Data records:
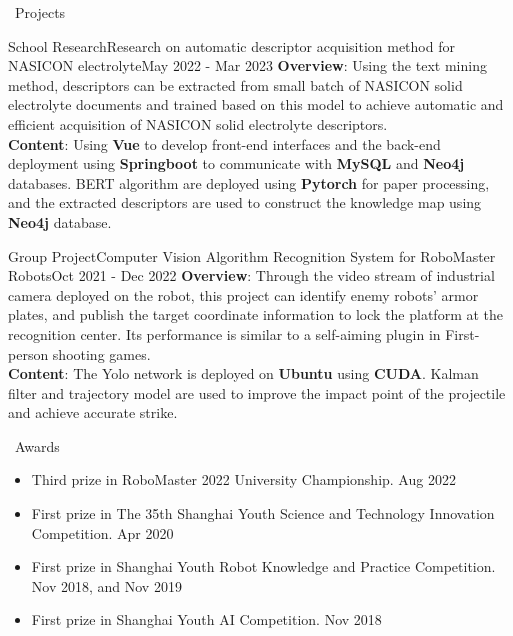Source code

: \documentclass[UTF8]{resume}
\begin{document}
\begin{rSection}{\faUsers~Projects}

    \begin{rProject}{School Research}{Research on automatic descriptor acquisition method for NASICON electrolyte}{May 2022 - Mar 2023}
        \textbf{Overview}: Using the text mining method, descriptors can be extracted from small batch of NASICON solid electrolyte documents and trained based on this model to achieve automatic and efficient acquisition of NASICON solid electrolyte descriptors.\\
        \textbf{Content}: Using \textbf{Vue} to develop front-end interfaces and the back-end deployment using \textbf{Springboot} to communicate with \textbf{MySQL} and \textbf{Neo4j} databases. BERT algorithm are deployed using \textbf{Pytorch} for paper processing, and the extracted descriptors are used to construct the knowledge map using \textbf{Neo4j} database.
    \end{rProject}

    \begin{rProject}{Group Project}{Computer Vision Algorithm Recognition System for RoboMaster Robots}{Oct 2021 - Dec 2022}
        \textbf{Overview}: Through the video stream of industrial camera deployed on the robot, this project can identify enemy robots' armor plates, and publish the target coordinate information to lock the platform at the recognition center. Its performance is similar to a self-aiming plugin in First-person shooting games.\\
        \textbf{Content}: The Yolo network is deployed on \textbf{Ubuntu} using \textbf{CUDA}. Kalman filter and trajectory model are used to improve the impact point of the projectile and achieve accurate strike.
    \end{rProject}

\end{rSection}

\begin{rSection}{\faAward~Awards}
    \begin{itemize}
        \itemsep -0.5em
        \item Third prize in RoboMaster 2022 University Championship. \hfill Aug 2022
        \item First prize in The 35th Shanghai Youth Science and Technology Innovation Competition. \hfill Apr 2020
        \item First prize in Shanghai Youth Robot Knowledge and Practice Competition. \hfill Nov 2018, and Nov 2019
        \item First prize in Shanghai Youth AI Competition. \hfill Nov 2018
    \end{itemize}
\end{rSection}
\end{document}
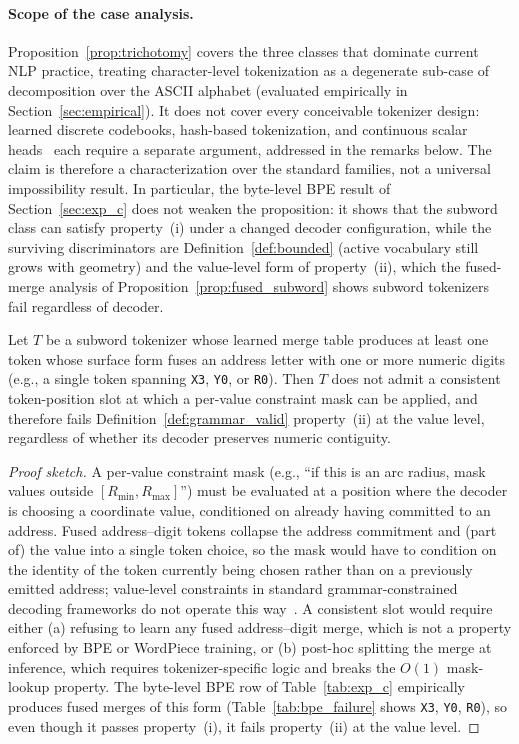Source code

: \documentclass[sensors,article,submit,moreauthors,pdftex]{Definitions/mdpi}
\begin{document}
\paragraph{Scope of the case analysis.}
Proposition~\ref{prop:trichotomy} covers the three classes that dominate current NLP practice, treating character-level tokenization as a degenerate sub-case of decomposition over the ASCII alphabet (evaluated empirically in Section~\ref{sec:empirical}). It does not cover every conceivable tokenizer design: learned discrete codebooks, hash-based tokenization, and continuous scalar heads~\cite{xval} each require a separate argument, addressed in the remarks below. The claim is therefore a characterization over the standard families, not a universal impossibility result. In particular, the byte-level BPE result of Section~\ref{sec:exp_c} does not weaken the proposition: it shows that the subword class can satisfy property~(i) under a changed decoder configuration, while the surviving discriminators are Definition~\ref{def:bounded} (active vocabulary still grows with geometry) and the value-level form of property~(ii), which the fused-merge analysis of Proposition~\ref{prop:fused_subword} shows subword tokenizers fail regardless of decoder.

\begin{Proposition}
\label{prop:fused_subword}
Let $T$ be a subword tokenizer whose learned merge table produces at least one token whose surface form fuses an address letter with one or more numeric digits (e.g., a single token spanning \texttt{X3}, \texttt{Y0}, or \texttt{R0}). Then $T$ does not admit a consistent token-position slot at which a per-value constraint mask can be applied, and therefore fails Definition~\ref{def:grammar_valid} property~(ii) at the value level, regardless of whether its decoder preserves numeric contiguity.
\end{Proposition}

\begin{proof}[Proof sketch]
A per-value constraint mask (e.g., ``if this is an arc radius, mask values outside $[R_{\min}, R_{\max}]$'') must be evaluated at a position where the decoder is choosing a coordinate value, conditioned on already having committed to an address. Fused address--digit tokens collapse the address commitment and (part of) the value into a single token choice, so the mask would have to condition on the identity of the token currently being chosen rather than on a previously emitted address; value-level constraints in standard grammar-constrained decoding frameworks do not operate this way~\cite{outlines,xgrammar,picard}. A consistent slot would require either (a) refusing to learn any fused address--digit merge, which is not a property enforced by BPE or WordPiece training, or (b) post-hoc splitting the merge at inference, which requires tokenizer-specific logic and breaks the $O(1)$ mask-lookup property. The byte-level BPE row of Table~\ref{tab:exp_c} empirically produces fused merges of this form (Table~\ref{tab:bpe_failure} shows \texttt{X3}, \texttt{Y0}, \texttt{R0}), so even though it passes property~(i), it fails property~(ii) at the value level.
\end{proof}
\end{document}

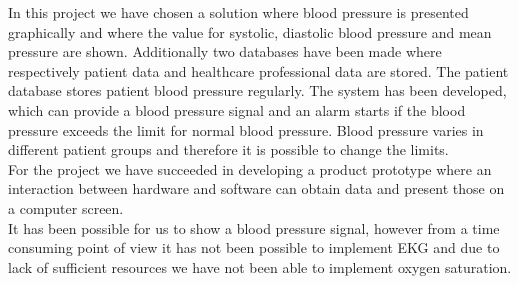 In this project we have chosen a solution where blood pressure is presented graphically and where the value for systolic, diastolic blood pressure and mean pressure are shown. Additionally two databases have been made where respectively patient data and healthcare professional data are stored. The patient database stores patient blood pressure regularly. The system has been developed, which can provide a blood pressure signal and an alarm starts if the blood pressure exceeds the limit for normal blood pressure. Blood pressure varies in different patient groups and therefore it is possible to change the limits. \\
For the project we have succeeded in developing a product prototype where an interaction between hardware and software can obtain data and present those on a computer screen. \\
It has been possible for us to show a blood pressure signal, however from a time consuming point of view it has not been possible to implement EKG and due to lack of sufficient resources we have not been able to implement oxygen saturation. 
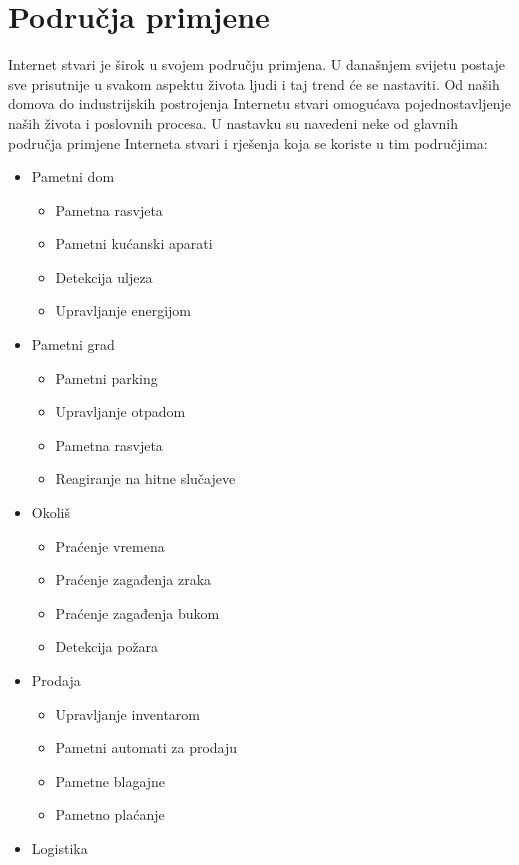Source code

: \documentclass[times, utf8, diplomski]{fer}
\begin{document}
\section{Područja primjene}
Internet stvari je širok u svojem području primjena. U današnjem svijetu postaje sve prisutnije u svakom aspektu života ljudi i taj trend će se nastaviti. Od naših domova do industrijskih postrojenja Internetu stvari omogućava pojednostavljenje naših života i poslovnih procesa. U nastavku su navedeni neke od glavnih područja primjene Interneta stvari i rješenja koja se koriste u tim područjima:
\begin{itemize}
    \item Pametni dom
    \begin{itemize}
        \item Pametna rasvjeta
        \item Pametni kućanski aparati
        \item Detekcija uljeza
        \item Upravljanje energijom
    \end{itemize}
    \item Pametni grad
    \begin{itemize}
        \item Pametni parking
        \item Upravljanje otpadom
        \item Pametna rasvjeta
        \item Reagiranje na hitne slučajeve
    \end{itemize}
    \item Okoliš
    \begin{itemize}
        \item Praćenje vremena
        \item Praćenje zagađenja zraka
        \item Praćenje zagađenja bukom
        \item Detekcija požara
    \end{itemize}
    \item Prodaja
    \begin{itemize}
        \item Upravljanje inventarom
        \item Pametni automati za prodaju
        \item Pametne blagajne
        \item Pametno plaćanje
    \end{itemize}
    \item Logistika

\end{itemize}
\end{document}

*Task directions:* Which lines above include the word "Pametni"? Pick them out and copy them.

*Answer space:*
    \item Pametni dom
        \item Pametni kućanski aparati
    \item Pametni grad
        \item Pametni parking
        \item Pametni automati za prodaju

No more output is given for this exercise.